Keywords: deaf, cancer screening, sign language, hearing loss, diabetes

Introduction

In the United States, diabetes mellitus (DM) is a significant public health concern, affecting 11.3% of the US population (37.3 million people), including both diagnosed and undiagnosed individuals.1 Individuals with DM are at increased risk for comorbidities, leading to higher health care costs, lower quality of life, and increased mortality risk. Rates of DM are rising concurrently with rates of some cancers, supporting the long-standing hypothesis about a direct relationship between DM and cancer.2 Several studies suggest that DM in particular, uncontrolled DM, may be causally associated with colorectal cancer, and potentially with other cancer types.3–7 Also, several studies have quantified DM control as a predictor of cancer screening rates.

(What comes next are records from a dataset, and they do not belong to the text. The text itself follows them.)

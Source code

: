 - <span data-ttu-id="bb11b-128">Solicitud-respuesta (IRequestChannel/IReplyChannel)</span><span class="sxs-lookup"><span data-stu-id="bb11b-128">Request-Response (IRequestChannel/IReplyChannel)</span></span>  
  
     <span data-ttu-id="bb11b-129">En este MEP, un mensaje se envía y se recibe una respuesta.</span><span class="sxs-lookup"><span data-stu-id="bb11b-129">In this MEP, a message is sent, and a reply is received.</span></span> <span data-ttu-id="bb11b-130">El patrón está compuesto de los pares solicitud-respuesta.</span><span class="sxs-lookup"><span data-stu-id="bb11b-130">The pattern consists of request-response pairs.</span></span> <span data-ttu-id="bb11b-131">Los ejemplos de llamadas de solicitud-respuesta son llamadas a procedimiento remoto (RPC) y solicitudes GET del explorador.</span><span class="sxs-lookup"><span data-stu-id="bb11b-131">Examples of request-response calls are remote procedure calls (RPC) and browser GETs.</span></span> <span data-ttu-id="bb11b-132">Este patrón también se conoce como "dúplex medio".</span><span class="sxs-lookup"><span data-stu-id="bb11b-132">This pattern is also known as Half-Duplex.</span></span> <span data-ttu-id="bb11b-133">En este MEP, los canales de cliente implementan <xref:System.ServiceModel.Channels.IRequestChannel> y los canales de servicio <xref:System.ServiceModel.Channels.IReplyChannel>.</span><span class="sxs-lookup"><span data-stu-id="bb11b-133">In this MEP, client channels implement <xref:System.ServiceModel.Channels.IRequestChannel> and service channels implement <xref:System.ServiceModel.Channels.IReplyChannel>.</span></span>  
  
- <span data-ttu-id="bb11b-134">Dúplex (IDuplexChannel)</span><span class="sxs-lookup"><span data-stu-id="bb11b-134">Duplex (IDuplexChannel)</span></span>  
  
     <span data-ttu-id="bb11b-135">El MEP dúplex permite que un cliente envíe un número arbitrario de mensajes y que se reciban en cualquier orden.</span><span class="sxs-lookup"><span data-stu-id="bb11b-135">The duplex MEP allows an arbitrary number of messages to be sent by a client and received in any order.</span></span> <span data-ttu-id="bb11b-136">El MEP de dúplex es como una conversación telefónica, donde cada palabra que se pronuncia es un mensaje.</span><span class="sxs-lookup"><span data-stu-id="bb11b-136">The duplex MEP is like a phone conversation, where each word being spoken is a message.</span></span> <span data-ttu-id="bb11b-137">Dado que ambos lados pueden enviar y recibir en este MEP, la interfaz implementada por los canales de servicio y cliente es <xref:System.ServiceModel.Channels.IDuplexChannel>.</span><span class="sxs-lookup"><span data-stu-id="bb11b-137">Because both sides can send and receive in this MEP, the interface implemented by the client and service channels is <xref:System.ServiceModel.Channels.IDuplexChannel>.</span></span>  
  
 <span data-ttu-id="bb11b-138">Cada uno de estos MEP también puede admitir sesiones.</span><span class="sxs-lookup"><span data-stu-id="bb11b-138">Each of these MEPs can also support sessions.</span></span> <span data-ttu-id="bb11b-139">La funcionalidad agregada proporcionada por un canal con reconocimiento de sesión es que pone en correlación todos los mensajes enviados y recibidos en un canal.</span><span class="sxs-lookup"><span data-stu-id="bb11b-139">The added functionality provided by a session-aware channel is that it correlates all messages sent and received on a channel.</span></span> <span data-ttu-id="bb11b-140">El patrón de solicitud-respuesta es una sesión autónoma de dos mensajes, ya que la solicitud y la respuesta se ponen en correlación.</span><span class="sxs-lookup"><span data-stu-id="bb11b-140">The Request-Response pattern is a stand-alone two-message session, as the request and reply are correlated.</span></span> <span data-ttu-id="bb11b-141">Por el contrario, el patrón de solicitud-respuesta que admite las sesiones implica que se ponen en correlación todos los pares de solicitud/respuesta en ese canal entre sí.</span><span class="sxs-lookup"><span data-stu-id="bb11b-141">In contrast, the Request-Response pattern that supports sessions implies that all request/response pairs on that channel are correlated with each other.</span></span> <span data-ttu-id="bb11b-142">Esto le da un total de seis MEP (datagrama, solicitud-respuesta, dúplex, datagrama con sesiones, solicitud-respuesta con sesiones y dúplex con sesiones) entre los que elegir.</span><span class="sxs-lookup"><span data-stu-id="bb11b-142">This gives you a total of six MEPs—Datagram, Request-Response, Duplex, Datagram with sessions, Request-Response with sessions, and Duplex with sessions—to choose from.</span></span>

Specifically, patients with high hemoglobin A1C measurements were less likely to have been screened for colorectal cancer, and women with DM are less likely to have received guideline-concordant breast or cervical cancer screenings.8–12 Since people with uncontrolled DM are less likely to undergo recommended cancer screenings, increasing cancer screening rates should be a priority in caring for patients with DM.

Even though the association between DM and cancer screening is not consistent after adjusting for factors known to be associated with diabetes and healthcare access, it is important for individuals with DM to adhere to recommended cancer screenings.3,13,14 Furthermore, people with DM may face other barriers to managing their health, including health literacy, beliefs, financial resources, social support, culture, and language.15,16

For American Sign Language-using (ASL) deaf and hard-of-hearing (DHH) community members who are diagnosed with diabetes, access to incidental information plays a significant role in shaping health beliefs and health literacy.17 Being well-informed increases the effectiveness of DM self-management. In addition, perceived health-related quality of life in general and specific to being DHH (HRQoL and DHH-QoL) can be distinct in people with intersecting identities.18 Generic health measures for quality of life typically assess global, physical, social and emotional dimensions of health. On the other hand, deaf- or disease-specific measures are sensitive and can capture subtle changes that are specific to being DHH. For example, a DHH person may perceive their generic HRQoL as good, however this person may simultaneously perceive their DHH-specific QoL to be low, impacting DM self-management. Multiple studies have shown a higher incidence of DM among DHH people compared to the general population.19–23 Of particular importance, some subsets within the DHH community have been found to have increased likelihood of being diagnosed with diabetes compared to counterparts: Black DHH adults compared to hearing Black adults; DHH adults who report high frequency of experiencing language deprivation as a form of an adverse childhood communication experience (ACCE) while growing up compared to DHH adults who did not often experience ACCEs; and mid-to-older DHH adults identifying as members of the LGBTQ+ (lesbian, gay, bisexual, transgender, and queer) community compared to DHH adults who self-identify as straight.19,24,25

Literature identifies people who are African American/Black, Hispanic, American Indian/Alaska Native, and some Asian Americans/Pacific Islanders as having a greater risk of developing type 2 diabetes mellitus, as well as an increased risk of obesity and hypertension. For instance, a Black DHH individual might be at a greater risk than a white hearing person of being diagnosed with both hypertension and diabetes.19,26 Within the DHH community, the intersection of their lived experience with hearing loss, in the context of other identities, places DHH people at higher risk for DM and other chronic conditions.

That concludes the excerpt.